産経ニュース

53%が「自由貿易」支持 埼玉県内の企業、卸売りや製造業中心に

地方 地方

記事詳細

更新


53%が「自由貿易」支持 埼玉県内の企業、卸売りや製造業中心に

 米国と中国の貿易摩擦で保護主義が世界的に広がる中、県内企業の53・6%が「自由貿易」を支持していることが帝国データバンク大宮支店の調査でわかった。「保護貿易」を支持する企業は10・5%にとどまった。ただ、自社の業界に限定した場合、「自由貿易」を支持する企業は41・2%に低下し、「保護貿易」を支持する企業が12・4%に上昇した。

 調査は6月に県内企業949社を対象に実施し、371社から回答を得た。

 「自由貿易」を支持する企業を業界別でみると、「卸売り」の62・0%が最も高く、「製造」の58・3%-が続いた。「保護貿易」を支持する企業は「運輸・倉庫」19・2%、「建設」18・3%、「不動産」16・7%だった。

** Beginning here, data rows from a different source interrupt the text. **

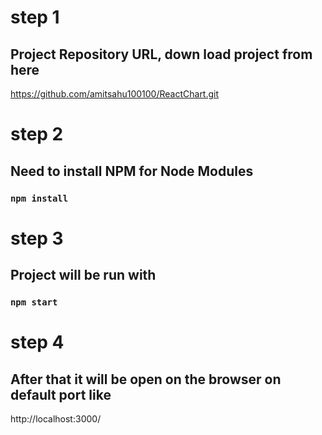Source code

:  # step 1
## Project Repository URL, down load project from here
 https://github.com/amitsahu100100/ReactChart.git

# step 2
## Need to install NPM for Node Modules
 ### `npm install`

 # step 3
## Project will be run with
 ### `npm start`

 # step 4
## After that it will be open on the browser on default port like
http://localhost:3000/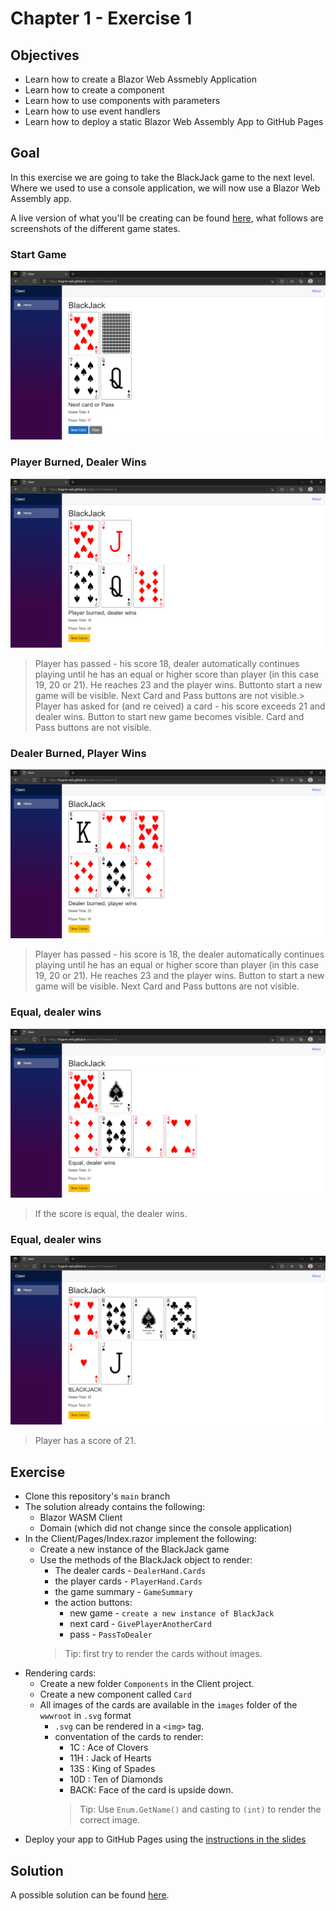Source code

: # Chapter 1 - Exercise 1
##  Objectives
- Learn how to create a Blazor Web Assmebly Application
- Learn how to create a component
- Learn how to use components with parameters
- Learn how to use event handlers
- Learn how to deploy a static Blazor Web Assembly App to GitHub Pages

## Goal 
In this exercise we are going to take the BlackJack game to the next level. Where we used to use a console application, we will now use a Blazor Web Assembly app.

A live version of what you'll be creating can be found [here](https://hogent-web.github.io/csharp-ch-6-exercise-1/), what follows are screenshots of the different game states.

### Start Game
![start-game](images/start-game.png)

### Player Burned, Dealer Wins
![player-burned](images/player-burned.png)
> Player has passed - his score 18, dealer automatically continues playing until he has an equal or higher score than player (in this case 19, 20 or 21). He reaches 23 and the player wins. Buttonto start a new game will be visible. Next Card and Pass buttons are not visible.> Player has asked for (and re
ceived) a card - his score exceeds 21 and dealer wins. Button to start new game becomes visible. Card and Pass buttons are not visible.

### Dealer Burned, Player Wins
![dealer-burned](images/dealer-burned.png)
> Player has passed - his score is 18, the dealer automatically continues playing until he has an equal or higher score than player (in this case 19, 20 or 21). He reaches 23 and the player wins. Button to start a new game will be visible. Next Card and Pass buttons are not visible.

### Equal, dealer wins
![equal](images/equal.png)
> If the score is equal, the dealer wins.

### Equal, dealer wins
![blackjack](images/blackjack.png)
> Player has a score of 21.

## Exercise
- Clone this repository's `main` branch
- The solution already contains the following:
    - Blazor WASM Client
    - Domain (which did not change since the console application)
- In the Client/Pages/Index.razor implement the following:
    - Create a new instance of the BlackJack game
    - Use the methods of the BlackJack object to render:
        - The dealer cards - `DealerHand.Cards` 
        - the player cards - `PlayerHand.Cards`
        - the game summary - `GameSummary`
        - the action buttons:
            - new game - `create a new instance of BlackJack`
            - next card - `GivePlayerAnotherCard`
            - pass - `PassToDealer`
        > Tip: first try to render the cards without images.
- Rendering cards:
    - Create a new folder `Components` in the Client project.
    - Create a new component called `Card`
    - All images of the cards are available in the `images` folder of the `wwwroot` in `.svg` format
        - `.svg` can be rendered in a `<img>` tag.
        - conventation of the cards to render:
            - 1C  : Ace of Clovers
            - 11H : Jack of Hearts 
            - 13S : King of Spades 
            - 10D : Ten of Diamonds 
            - BACK: Face of the card is upside down.
            > Tip: Use `Enum.GetName()` and casting to `(int)` to render the correct image.
- Deploy your app to GitHub Pages using the [instructions in the slides](https://hogent-web.github.io/csharp/chapters/06/slides/index.html#deployment)

## Solution
A possible solution can be found [here](https://github.com/HOGENT-Web/csharp-ch-6-exercise-1/tree/solution#solution).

 保護主義政策が世界的に広がった場合、自社の業績に「マイナスの影響」があると回答した企業は25・3%で、「プラスの影響」があると回答した企業は1・3%。「どちらともいえない」が43・1%、「影響ない」は12・1%だった。

 保護主義の高まりを受けて対応している企業は0・5%で、「対応を検討中」の企業も、4・3%だった。

 実施・検討している企業の対策は「情報収集・分析の強化」が55・6%で最多。次いで「生産計画の見直し」50・0%、「販売計画の見直し」27・8%だった。うち「生産計画の見直し」を行っている企業が主に実施・検討している内容は「国内生産の拡大」が55・6%。「販売計画の見直し」では「海外向け販売の縮小」が40・0%を占めた。

 政府は自由貿易協定(FTA)やEUとの経済連携協定(EPA)などの政策を推進しているが、米中両国の貿易摩擦で保護主義の世界的な広がりが懸念されている。日本は自由貿易で多くの恩恵を受けており、保護主義の広がりはマイナスの影響が出る可能性がある。